▼

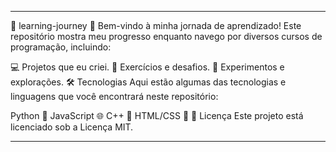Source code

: ______________________________________________________________________________________________________

🌱 learning-journey
🚀 Bem-vindo à minha jornada de aprendizado!
Este repositório mostra meu progresso enquanto navego por diversos cursos de programação, incluindo:

💻 Projetos que eu criei.
📝 Exercícios e desafios.
🔬 Experimentos e explorações.
🛠️ Tecnologias
Aqui estão algumas das tecnologias e linguagens que você encontrará neste repositório:

Python 🐍
JavaScript 🌐
C++ 💾
HTML/CSS 🎨
📜 Licença
Este projeto está licenciado sob a Licença MIT.
______________________________________________________________________________________________________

▲

Problem description - Each line from the one containing "JavaScript 🌐" to the end of the entries above should be copied exactly, and no other line.

Answer to the problem -
JavaScript 🌐
C++ 💾
HTML/CSS 🎨
📜 Licença
Este projeto está licenciado sob a Licença MIT.
______________________________________________________________________________________________________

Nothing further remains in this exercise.